ヤクルト・由規、「3・11」から始まった完全復活へのカウントダウン

投手コーチも「いいものを見せてもらった」と評価

 2012年の同じ日。由規は広島とのオープン戦(福山)に先発した。意気込んで臨んだが制球が定まらず、2回までに6安打3失点。最後は松山の打球を右膝下に受けて、3回途中で降板した。

 そのことが脳裏をよぎったのか、この日も試合前のブルペンではフォームのバランスが悪く、お世辞にもいいとは言えない内容だった。

「無事に最後まで投げられるか不安はありました」

 そんな心配をよそに、マウンドでは別人に変貌した。

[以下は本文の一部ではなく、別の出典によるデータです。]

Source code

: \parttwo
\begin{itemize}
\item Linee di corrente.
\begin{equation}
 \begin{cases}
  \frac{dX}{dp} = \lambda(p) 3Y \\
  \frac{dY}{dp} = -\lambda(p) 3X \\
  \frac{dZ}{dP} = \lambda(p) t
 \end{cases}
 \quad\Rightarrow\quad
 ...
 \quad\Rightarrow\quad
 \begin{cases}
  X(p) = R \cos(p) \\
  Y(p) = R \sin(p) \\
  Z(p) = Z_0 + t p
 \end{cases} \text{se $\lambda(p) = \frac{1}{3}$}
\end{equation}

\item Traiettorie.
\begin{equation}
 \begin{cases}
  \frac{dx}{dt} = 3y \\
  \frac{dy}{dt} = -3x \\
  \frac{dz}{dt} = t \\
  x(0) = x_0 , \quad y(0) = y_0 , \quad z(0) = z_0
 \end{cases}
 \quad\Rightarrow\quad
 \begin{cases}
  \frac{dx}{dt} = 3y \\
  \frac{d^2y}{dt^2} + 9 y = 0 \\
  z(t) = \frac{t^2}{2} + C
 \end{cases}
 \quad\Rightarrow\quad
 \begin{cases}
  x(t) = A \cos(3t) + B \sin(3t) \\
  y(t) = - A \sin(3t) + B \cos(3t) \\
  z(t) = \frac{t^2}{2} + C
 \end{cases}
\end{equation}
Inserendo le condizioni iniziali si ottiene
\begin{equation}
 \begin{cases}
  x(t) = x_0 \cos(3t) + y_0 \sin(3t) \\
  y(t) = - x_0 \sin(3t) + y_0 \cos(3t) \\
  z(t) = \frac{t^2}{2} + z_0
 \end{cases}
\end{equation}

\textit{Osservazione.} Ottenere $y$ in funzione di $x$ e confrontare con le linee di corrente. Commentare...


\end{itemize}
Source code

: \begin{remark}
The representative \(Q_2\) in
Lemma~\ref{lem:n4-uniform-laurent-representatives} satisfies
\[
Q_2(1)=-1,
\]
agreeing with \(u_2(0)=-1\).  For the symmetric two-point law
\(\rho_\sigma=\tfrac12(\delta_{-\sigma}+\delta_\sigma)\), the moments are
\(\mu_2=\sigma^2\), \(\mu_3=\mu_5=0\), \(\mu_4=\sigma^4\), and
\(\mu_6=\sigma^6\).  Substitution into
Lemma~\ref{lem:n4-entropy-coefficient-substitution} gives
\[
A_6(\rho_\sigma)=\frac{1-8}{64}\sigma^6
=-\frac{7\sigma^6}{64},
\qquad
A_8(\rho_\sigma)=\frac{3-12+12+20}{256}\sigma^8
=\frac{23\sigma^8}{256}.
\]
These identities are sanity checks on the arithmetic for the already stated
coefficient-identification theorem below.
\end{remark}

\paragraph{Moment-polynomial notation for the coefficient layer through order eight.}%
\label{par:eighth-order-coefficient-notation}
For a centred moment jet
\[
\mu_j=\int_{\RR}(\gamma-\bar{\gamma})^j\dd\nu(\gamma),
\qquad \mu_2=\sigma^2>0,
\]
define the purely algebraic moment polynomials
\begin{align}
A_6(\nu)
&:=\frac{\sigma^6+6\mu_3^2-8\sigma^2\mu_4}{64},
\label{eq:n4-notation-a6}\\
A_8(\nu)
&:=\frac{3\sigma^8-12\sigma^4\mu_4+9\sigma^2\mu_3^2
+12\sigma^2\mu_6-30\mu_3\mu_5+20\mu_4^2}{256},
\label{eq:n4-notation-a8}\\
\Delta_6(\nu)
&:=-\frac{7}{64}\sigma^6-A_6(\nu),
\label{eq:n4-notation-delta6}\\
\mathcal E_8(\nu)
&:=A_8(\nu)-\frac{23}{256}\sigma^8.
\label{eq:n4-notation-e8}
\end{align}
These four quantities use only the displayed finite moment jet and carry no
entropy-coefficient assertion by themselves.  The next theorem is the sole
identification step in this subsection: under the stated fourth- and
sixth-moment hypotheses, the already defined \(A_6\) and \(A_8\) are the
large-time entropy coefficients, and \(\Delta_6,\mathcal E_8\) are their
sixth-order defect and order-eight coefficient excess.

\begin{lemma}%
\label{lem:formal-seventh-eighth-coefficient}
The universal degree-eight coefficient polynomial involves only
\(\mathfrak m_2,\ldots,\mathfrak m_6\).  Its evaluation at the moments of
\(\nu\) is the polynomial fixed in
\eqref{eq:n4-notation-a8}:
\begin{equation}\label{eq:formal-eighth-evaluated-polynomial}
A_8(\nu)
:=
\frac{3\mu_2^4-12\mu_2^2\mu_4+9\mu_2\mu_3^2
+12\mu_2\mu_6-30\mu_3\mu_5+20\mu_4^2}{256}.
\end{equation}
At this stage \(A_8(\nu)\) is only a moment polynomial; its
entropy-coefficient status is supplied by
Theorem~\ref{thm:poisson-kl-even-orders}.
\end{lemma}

直球の制球が悪いと見るや、スライダーを軸に組み立てを変更。糸井嘉男、ブランコ、中島裕之らがスタメンに名を連ねた重量打線を手玉に取った。

 高津投手コーチは「ブルペンでは良くなくて、ヒヤヒヤしたけど、あれだけ投げられるとは思わなかった。ゲームに入ると、1つギアが上がる。いいものを見せてもらいました」と驚きを隠さなかった。

 しかし、快投したにもかかわらず、試合後に2軍降格が告げられた。真中満監督は「内容的には非常に良かった」と認めつつも、「最低でも100球ぐらいは投げられるようにならないと」と投げる体力を取り戻すことを注文した。